Date Published: January 31, 2019
Publisher: Public Library of Science
Author(s): Jinxiang Xi, Weizhong Zhao, Roi Gurka.
Exhaled aerosols from lungs have unique patterns, and their variation can be correlated to the underlying lung structure and associated abnormities. However, it is challenging to characterize such aerosol patterns and differentiate their difference because of their complexity. This challenge is even greater for small airway diseases, where the disturbance signals are weak.
The objective of this study is exploiting different feature extraction algorithms to develop a practical classifier to diagnose obstructive lung diseases using exhaled aerosol images. These include proper orthogonal decomposition (POD), principal component analysis (PCA), dynamic mode decomposition (DMD), and DMD with control (DMDC). Aerosol images were generated via physiology-based simulations in one normal and four diseased airway models in G7-9 bronchioles. The image data were classified using both the support vector machine (SVM) and random forest (RF) algorithms. The effectiveness of different features was evaluated by classification accuracy and misclassification rate.
Results show a significantly higher performance using dynamic feature extractions (DMD and DMDC) than static algorithms (POD and PCA). Adding the control variables to DMD further improved classification accuracy. Comparing the classification methods, RF persistently outperformed SVM for all types of features considered. While the performance of RF constantly increased with the number of features retained, the performance of SVM peaked at 50 and decreased thereafter. The 5-class classification accuracy was 94.8% using the DMDC-RF model and 93.0% using the DMD-RF model, both of which were higher than 87.0% in the previous study that used fractal dimension features.
Considering that disease progression is inherently a dynamic process, DMD(C)-based feature extraction preserves temporal information and is preferred over POD and PCA. Compared with hand-crafted features like fractals, feature extraction by DMD and DMDC is automatic and more accurate.

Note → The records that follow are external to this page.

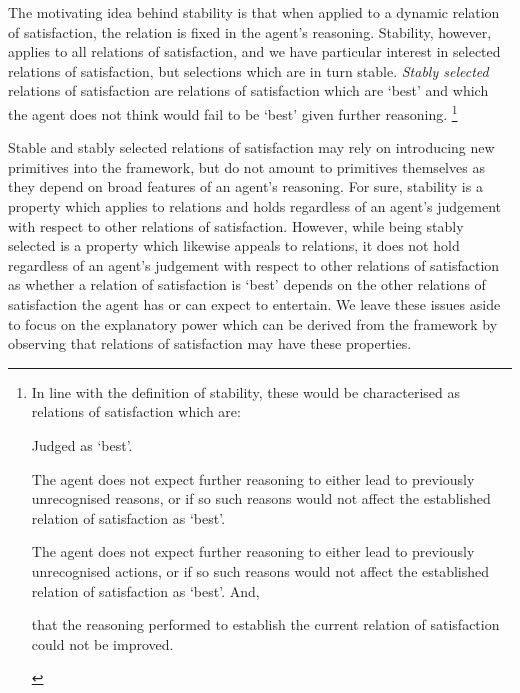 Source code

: \documentclass[10pt]{article}
\begin{document}
The motivating idea behind stability is that when applied to a dynamic relation of satisfaction, the relation is fixed in the agent's reasoning.
Stability, however, applies to all relations of satisfaction, and we have particular interest in selected relations of satisfaction, but selections which are in turn stable.
\emph{Stably selected} relations of satisfaction are relations of satisfaction which are `best' and which the agent does not think would fail to be `best' given further reasoning.\nolinebreak
\footnote{In line with the definition of stability, these would be characterised as relations of satisfaction which are:
  \begin{enumerate*}[label=(\arabic*)]
  \item Judged as `best'.
  \item The agent does not expect further reasoning to either lead to previously unrecognised reasons, or if so such reasons would not affect the established relation of satisfaction as `best'.
  \item The agent does not expect further reasoning to either lead to previously unrecognised actions, or if so such reasons would not affect the established relation of satisfaction as `best'.
    And,
  \item that the reasoning performed to establish the current relation of satisfaction could not be improved.
  \end{enumerate*}}

Stable and stably selected relations of satisfaction may rely on introducing new primitives into the framework, but do not amount to primitives themselves as they depend on broad features of an agent's reasoning.
For sure, stability is a property which applies to relations and holds regardless of an agent's judgement with respect to other relations of satisfaction.
However, while being stably selected is a property which likewise appeals to relations, it does not hold regardless of an agent's judgement with respect to other relations of satisfaction as whether a relation of satisfaction is `best' depends on the other relations of satisfaction the agent has or can expect to entertain.
We leave these issues aside to focus on the explanatory power which can be derived from the framework by observing that relations of satisfaction may have these properties.
\end{document}
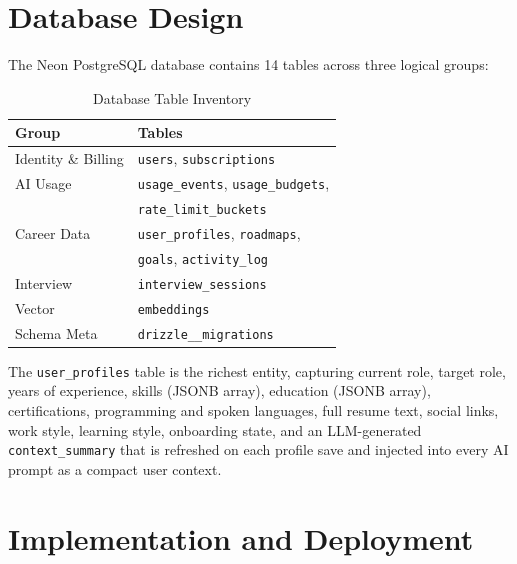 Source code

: \documentclass[conference]{IEEEtran}
\begin{document}
\section{Database Design}
\label{sec:db}

The Neon PostgreSQL database contains 14 tables across three logical groups:

\begin{table}[htbp]
\caption{Database Table Inventory}
\label{tab:tables}
\centering
\begin{tabular}{ll}
\toprule
\textbf{Group} & \textbf{Tables} \\
\midrule
Identity \& Billing  & \texttt{users}, \texttt{subscriptions} \\
AI Usage             & \texttt{usage\_events}, \texttt{usage\_budgets}, \\
                     & \texttt{rate\_limit\_buckets} \\
Career Data          & \texttt{user\_profiles}, \texttt{roadmaps}, \\
                     & \texttt{goals}, \texttt{activity\_log} \\
Interview            & \texttt{interview\_sessions} \\
Vector               & \texttt{embeddings} \\
Schema Meta          & \texttt{drizzle\_\_migrations} \\
\bottomrule
\end{tabular}
\end{table}

The \texttt{user\_profiles} table is the richest entity, capturing current
role, target role, years of experience, skills (JSONB array), education
(JSONB array), certifications, programming and spoken languages, full resume
text, social links, work style, learning style, onboarding state, and an
LLM-generated \texttt{context\_summary} that is refreshed on each profile
save and injected into every AI prompt as a compact user context.

\section{Implementation and Deployment}
\label{sec:impl}
\end{document}
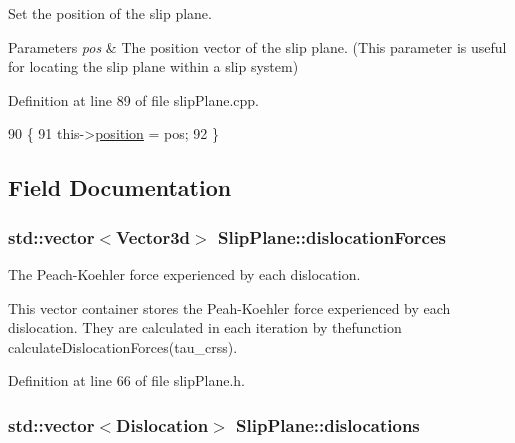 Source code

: Set the position of the slip plane. 


\begin{DoxyParams}{Parameters}
{\em pos} & The position vector of the slip plane. (This parameter is useful for locating the slip plane within a slip system) \\
\hline
\end{DoxyParams}


Definition at line 89 of file slip\-Plane.\-cpp.


\begin{DoxyCode}
90 \{
91   this->\hyperlink{classSlipPlane_ac2ac59e22e9638a990c9e45aaa096d9a}{position} = pos;
92 \}
\end{DoxyCode}


\subsection{Field Documentation}
\hypertarget{classSlipPlane_a2a74ae1f66a59e53a3ca0c9b81b28f7d}{
\subsubsection[{dislocation\-Forces}]{\setlength{\rightskip}{0pt plus 5cm}std\-::vector$<${\bf Vector3d}$>$ Slip\-Plane\-::dislocation\-Forces\hspace{0.3cm}{\ttfamily [protected]}}}\label{db/d25/classSlipPlane_a2a74ae1f66a59e53a3ca0c9b81b28f7d}


The Peach-\/\-Koehler force experienced by each dislocation. 

This vector container stores the Peah-\/\-Koehler force experienced by each dislocation. They are calculated in each iteration by thefunction calculate\-Dislocation\-Forces(tau\-\_\-crss). 

Definition at line 66 of file slip\-Plane.\-h.

\hypertarget{classSlipPlane_ad92c7c409f7e161db449528389180910}{
\subsubsection[{dislocations}]{\setlength{\rightskip}{0pt plus 5cm}std\-::vector$<${\bf Dislocation}$>$ Slip\-Plane\-::dislocations\hspace{0.3cm}{\ttfamily [protected]}}}\label{db/d25/classSlipPlane_ad92c7c409f7e161db449528389180910}


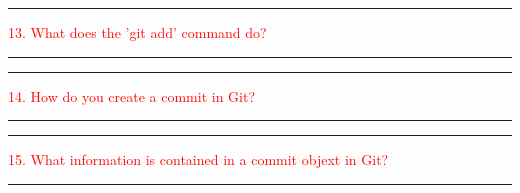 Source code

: \documentclass{article}
\begin{document}
\noindent
{\color{red} \rule{\linewidth}{0.5mm}}
\textcolor{red}{13. What does the 'git add' command do?} \\
\noindent
{\color{red} \rule{\linewidth}{0.5mm}}


\noindent
{\color{red} \rule{\linewidth}{0.5mm}}
\textcolor{red}{14. How do you create a commit in Git?} \\
\noindent
{\color{red} \rule{\linewidth}{0.5mm}}


\noindent
{\color{red} \rule{\linewidth}{0.5mm}}
\textcolor{red}{15. What information is contained in a commit objext in Git?} \\
\noindent
{\color{red} \rule{\linewidth}{0.5mm}}
\end{document}

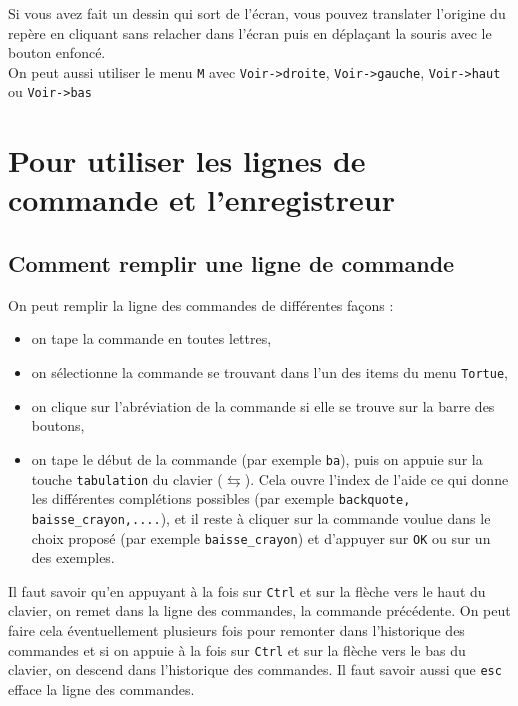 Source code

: \documentclass[a4paper,11pt]{book}
\begin{document}
Si vous avez fait un dessin qui sort de l'\'ecran, vous pouvez translater 
l'origine du rep\`ere en cliquant sans relacher dans l'\'ecran puis en 
d\'epla\c{c}ant la souris avec le bouton enfonc\'e.\\
On peut aussi utiliser le menu {\tt M} avec {\tt Voir->droite},
{\tt Voir->gauche}, {\tt Voir->haut} ou {\tt Voir->bas}
\section{Pour utiliser les lignes de commande et l'enregistreur}\label{sec:enregis}
\subsection{Comment remplir une ligne de commande}
On peut remplir la ligne des commandes de diff\'erentes fa\c{c}ons :
\begin{itemize}
\item on tape la commande en toutes lettres,
\item on  s\'electionne la commande se trouvant dans l'un des items du menu 
 {\tt Tortue},
\item on clique sur l'abr\'eviation de la commande si elle se trouve sur 
 la  barre des boutons,
\item on tape le d\'ebut de la commande (par exemple {\tt ba}), puis on 
appuie sur la touche {\tt tabulation} du clavier ($\leftrightarrows$). Cela 
ouvre l'index de l'aide ce qui donne les diff\'erentes compl\'etions possibles 
(par exemple {\tt backquote, baisse\_crayon,....}), et il reste \`a
cliquer sur la commande voulue dans le choix propos\'e (par exemple 
{\tt baisse\_crayon}) et d'appuyer sur {\tt OK} ou sur un des exemples. 
\end{itemize}
 Il faut savoir qu'en appuyant \`a la fois sur {\tt Ctrl} et sur
la fl\`eche vers le haut du clavier, on remet dans la ligne des commandes, 
la commande pr\'ec\'edente. On peut faire cela \'eventuellement plusieurs 
fois pour remonter dans l'historique des commandes et si on appuie \`a la fois 
sur {\tt Ctrl} et sur la fl\`eche vers le bas du clavier, on descend dans 
l'historique des commandes. Il faut  savoir aussi que {\tt esc} efface la ligne 
des commandes.
\end{document}
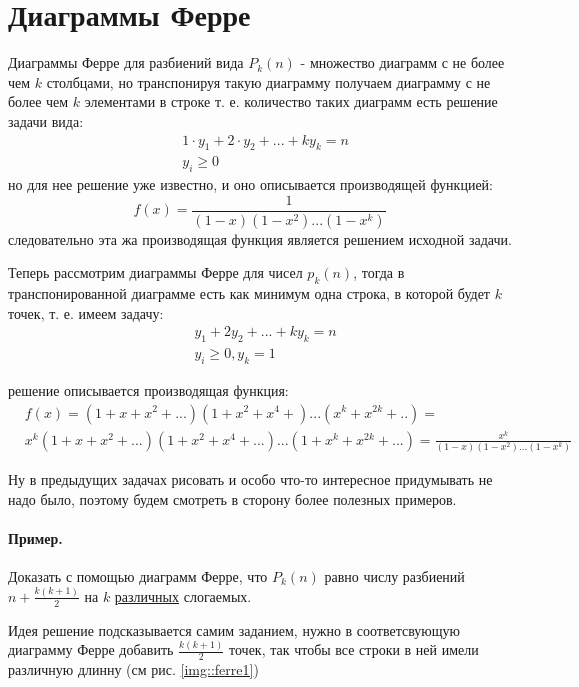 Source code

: \section{Диаграммы Ферре}

Диаграммы Ферре для разбиений вида $P_k\left(n\right)$ - множество диаграмм с не более чем $k$ столбцами, но транспонируя такую диаграмму получаем диаграмму с не более чем $k$ элементами в строке т. е. количество таких диаграмм  есть решение задачи вида:
\[
	\begin{split}
		& 1\cdot y_1 + 2\cdot y_2 + ... + k y_k = n \\
		& y_i \ge 0
	\end{split}
\]
но для нее решение уже известно, и оно описывается производящей функцией:
\[
	f\left(x\right) = \frac{1}{\left(1-x\right)\left(1-x^2\right)...\left(1-x^k\right)}
\]
следовательно эта жа производящая функция является решением исходной задачи.

Теперь рассмотрим диаграммы Ферре для чисел $p_k\left(n\right)$, тогда в транспонированной диаграмме есть как минимум одна строка, в которой будет $k$ точек, т. е. имеем задачу:
\[
	\begin{split}
		& y_1 + 2 y_2 + ... +k y_k = n\\
		& y_i \ge 0, y_k = 1
	\end{split}
\]

решение описывается производящая функция:
\[
	\begin{split}
		&f\left(x\right) = \left(1+x+x^2+...\right)\left(1+x^2+x^4+\right)...\left(x^k+x^{2k}+..\right) = \\
		& x^k \left(1+x+x^2+...\right)\left(1+x^2+x^4+...\right)...\left(1+x^k+x^{2k}+...\right) = \frac{x^k}{\left(1-x\right)\left(1-x^2\right)...\left(1-x^k\right)}
	\end{split}
\]

Ну в предыдущих задачах рисовать и особо что-то интересное придумывать не надо было, поэтому будем смотреть в сторону более полезных примеров.

\paragraph{Пример.} Доказать с помощью диаграмм Ферре, что $P_k\left(n\right)$ равно числу разбиений $n + \frac{k\left(k+1\right)}{2}$ на $k$ \underline{различных} слогаемых.

Идея решение подсказывается самим заданием, нужно в соответсвующую диаграмму Ферре добавить $\frac{k\left(k+1\right)}{2}$ точек, так чтобы все строки в ней имели различную длинну (см рис. \ref{img::ferre1})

Lung diseases, either being restrictive (inhalation) such as acute respiratory distress syndrome (ARDS) and cystic fibrosis, or obstructive (exhalation) such as asthma and chronic obstructive pulmonary disease (COPD), will affect the respiratory airflow and cause a disturbance to the exhaled airflow pattern [1–3]. Exhaled aerosols can reveal a wealth of information about the health of the lungs . However, there are many challenges to correlate these images to the underlying lung structural remodeling. The distributions of the exhaled aerosols are exceedingly complex, which are determined by the airflow and aerosol dynamics. Exhaled aerosol images from deep lungs generally cannot be differentiated by mere inspection. As a result, how to extract useful features from these seemingly chaotic observables is crucial in developing an effective algorithm to diagnose lung abnormalities based on exhaled aerosol images. In our previous studies [5–9], fractal-based features, such as lacunarity, fractal dimension (FD), and multifractal spectrum, have been explored for the quantification of aerosol images and subsequent machine learning of disease status. In combination with the random forest (RF) algorithm [10, 11], the optimal accuracy was predicted at 87.0% for a five-class classification of asthmatic diseases located in small airways (G8 bronchiole) .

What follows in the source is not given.